» **Activity**
Repeat the following entries verbatim, apart from the pictures.

Data supplied: Begin

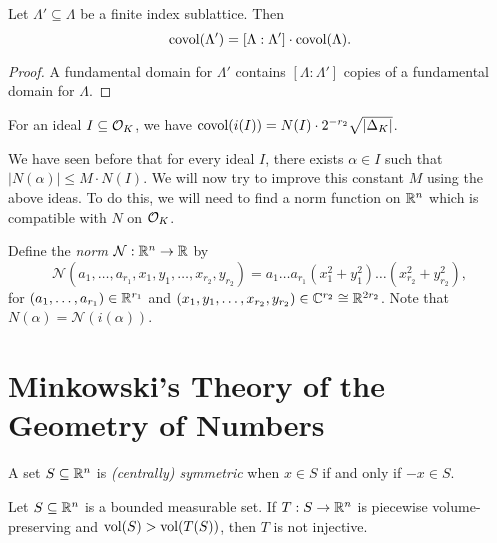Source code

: \begin{prop}
  Let $\Lambda' \subseteq \Lambda$ be a finite
  index sublattice. Then
  \[
    \operatorname{covol}(\Lambda') = [\Lambda : \Lambda'] \cdot \operatorname{covol}(\Lambda).
  \]
\end{prop}

\begin{proof}
  A fundamental domain for $\Lambda'$ contains
  $[\Lambda : \Lambda']$ copies of a fundamental domain
  for $\Lambda$.
\end{proof}

\begin{corollary}
  For an ideal $I \subseteq \mathcal{O}_K$, we have
  $\operatorname{covol}(i(I)) = N(I) \cdot 2^{-r_2} \sqrt{|\Delta_K|}$.
\end{corollary}

\begin{remark}
  We have seen before that for every ideal $I$, there
  exists $\alpha \in I$ such that
  $|N(\alpha)| \le M \cdot N(I)$.
  We will now try to improve this constant $M$ using
  the above ideas. To do this, we will need to find a
  norm function on $\mathbb{R}^n$ which is compatible with
  $N$ on $\mathcal{O}_K$.
\end{remark}

\begin{definition}
  Define the \emph{norm} $\mathcal{N} : \mathbb{R}^n \to \mathbb{R}$ by
  \[
    \mathcal{N}(a_1, \dots, a_{r_1}, x_1, y_1, \dots, x_{r_2}, y_{r_2}) = a_1 \dots a_{r_1} (x_1^2 + y_1^2) \dots (x_{r_2}^2 + y_{r_2}^2),
  \]
  for $(a_1, \dots, a_{r_1}) \in \mathbb{R}^{r_1}$ and
  $(x_1, y_1, \dots, x_{r_2}, y_{r_2}) \in \mathbb{C}^{r_2} \cong \mathbb{R}^{2r_2}$.
  Note that $N(\alpha) = \mathcal{N}(i(\alpha))$.
\end{definition}

\section{Minkowski's Theory of the Geometry of Numbers}

\begin{definition}
  A set $S \subseteq \mathbb{R}^n$ is \emph{(centrally) symmetric} when
  $x \in S$ if and only if $-x \in S$.
\end{definition}

\begin{lemma}
  Let $S \subseteq \mathbb{R}^n$ is a bounded measurable
  set. If $T : S \to \mathbb{R}^n$ is piecewise volume-preserving
  and $\operatorname{vol}(S) > \operatorname{vol}(T(S))$, then $T$ is not injective.
\end{lemma}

Data supplied: End

» **Output for this exercise**
Source code

: \begin{prop}
  Let $\Lambda' \subseteq \Lambda$ be a finite
  index sublattice. Then
  \[
    \operatorname{covol}(\Lambda') = [\Lambda : \Lambda'] \cdot \operatorname{covol}(\Lambda).
  \]
\end{prop}

\begin{proof}
  A fundamental domain for $\Lambda'$ contains
  $[\Lambda : \Lambda']$ copies of a fundamental domain
  for $\Lambda$.
\end{proof}

\begin{corollary}
  For an ideal $I \subseteq \mathcal{O}_K$, we have
  $\operatorname{covol}(i(I)) = N(I) \cdot 2^{-r_2} \sqrt{|\Delta_K|}$.
\end{corollary}

\begin{remark}
  We have seen before that for every ideal $I$, there
  exists $\alpha \in I$ such that
  $|N(\alpha)| \le M \cdot N(I)$.
  We will now try to improve this constant $M$ using
  the above ideas. To do this, we will need to find a
  norm function on $\mathbb{R}^n$ which is compatible with
  $N$ on $\mathcal{O}_K$.
\end{remark}

\begin{definition}
  Define the \emph{norm} $\mathcal{N} : \mathbb{R}^n \to \mathbb{R}$ by
  \[
    \mathcal{N}(a_1, \dots, a_{r_1}, x_1, y_1, \dots, x_{r_2}, y_{r_2}) = a_1 \dots a_{r_1} (x_1^2 + y_1^2) \dots (x_{r_2}^2 + y_{r_2}^2),
  \]
  for $(a_1, \dots, a_{r_1}) \in \mathbb{R}^{r_1}$ and
  $(x_1, y_1, \dots, x_{r_2}, y_{r_2}) \in \mathbb{C}^{r_2} \cong \mathbb{R}^{2r_2}$.
  Note that $N(\alpha) = \mathcal{N}(i(\alpha))$.
\end{definition}

\section{Minkowski's Theory of the Geometry of Numbers}

\begin{definition}
  A set $S \subseteq \mathbb{R}^n$ is \emph{(centrally) symmetric} when
  $x \in S$ if and only if $-x \in S$.
\end{definition}

\begin{lemma}
  Let $S \subseteq \mathbb{R}^n$ is a bounded measurable
  set. If $T : S \to \mathbb{R}^n$ is piecewise volume-preserving
  and $\operatorname{vol}(S) > \operatorname{vol}(T(S))$, then $T$ is not injective.
\end{lemma}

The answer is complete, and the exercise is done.